Selling a team is not any piece of cake, though.
“Bringing in a sponsor involves a couple of different things,” he explained. “One, you’ve gotta make a contact. You can’t just write an e-mail and then send it to the marketing division of any old company. You have to have a contact established within the company. You have to make sure they know who you are, what you’re doing. Then, the most difficult thing is to tell them is, hey, the reason we’re out here struggling to run 20th to 25th each and every week is strictly because of the finances. By bringing you on board, we’re going to make sure we prove the quality of our race team to get you maximum exposure for the value that you’re putting into this sponsorship.

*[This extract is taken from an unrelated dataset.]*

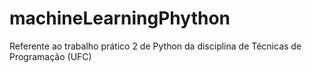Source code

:# machineLearningPhython
Referente ao trabalho prático 2 de Python da disciplina de Técnicas de Programação (UFC)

It’s difficult. It takes a salesman. Mark Beaver (team owner) does a really good job with the sales side of things. At times, I feel like I do pretty good at it, and at times I don’t.”
Still, the team’s end goal is to go racing. It goes without saying they want to be as successful as possible, which is difficult with the way things are in NASCAR. After all, how are they going to compete with teams like Joe Gibbs Racing and Richard Childress Racing when they don’t have the speed or funding to do so?
Sometimes the question is raised as to whether or not NASCAR can do anything to help these teams. If they are the sanctioning body and want a competitive, even playing field, people like Efland must want them to step in and help out.
Then again, perhaps they already have.
“If anything, I would say, looking at the history of the sport, NASCAR has constantly improved the playing field,” said Efland. “In other words, look at your finishing results, just pick any year, say Darlington, this year’s Darlington race and then look at it 35 years ago, and tell me how many laps the leader won the race. He probably had at least two or three laps on second place. This year, you could probably count it in seconds. Less than ten. So, the playing field has leveled out. It’s given smaller teams more opportunity to run up front. And it’s put more driver into it. I think it takes more talent of the driver nowadays than it used to. And some people would argue that, but of course I’m a driver and I see it one way and some other people might see it another way.”
With that said, Efland doesn’t expect NASCAR to do the work for him nor does he expect a sponsor to just fork out the money. He expects to have to earn it and hopes that one day all of this hard work will pay off.
“I don’t see things happening overnight, but I’ve always wondered, ‘Hey, what if I got a chance to go and drive Kevin Harvick’s Nationwide car or Kyle Busch’s Nationwide car?’” he wondered. “Would I be able to run as fast as they do? No, not right off the bat. But I think that if you gave me a few races, I don’t know how many it will take, but I know you’ve got to have experience. You’ve got to learn how to drive one of those cars because they’re going to drive different than what I’m used to. But I think I could adapt and eventually run just as well. Of course I think I could beat them. I wouldn’t be a racecar driver if I didn’t. But I also am realistic about it and I know it would take time.”
For now, his underdog status remains in the NASCAR Nationwide Series and the Camping World Truck Series. They’re scraping by for lead lap finishes and will take whatever the sport throws at them. Meetings continue behind closed doors, those wrenches keep turning at the shop and, for the foreseeable future, those engines will continue firing.
And, maybe one day, the ultimate underdog story will finally come to fruition with Danny Efland in the winner’s circle.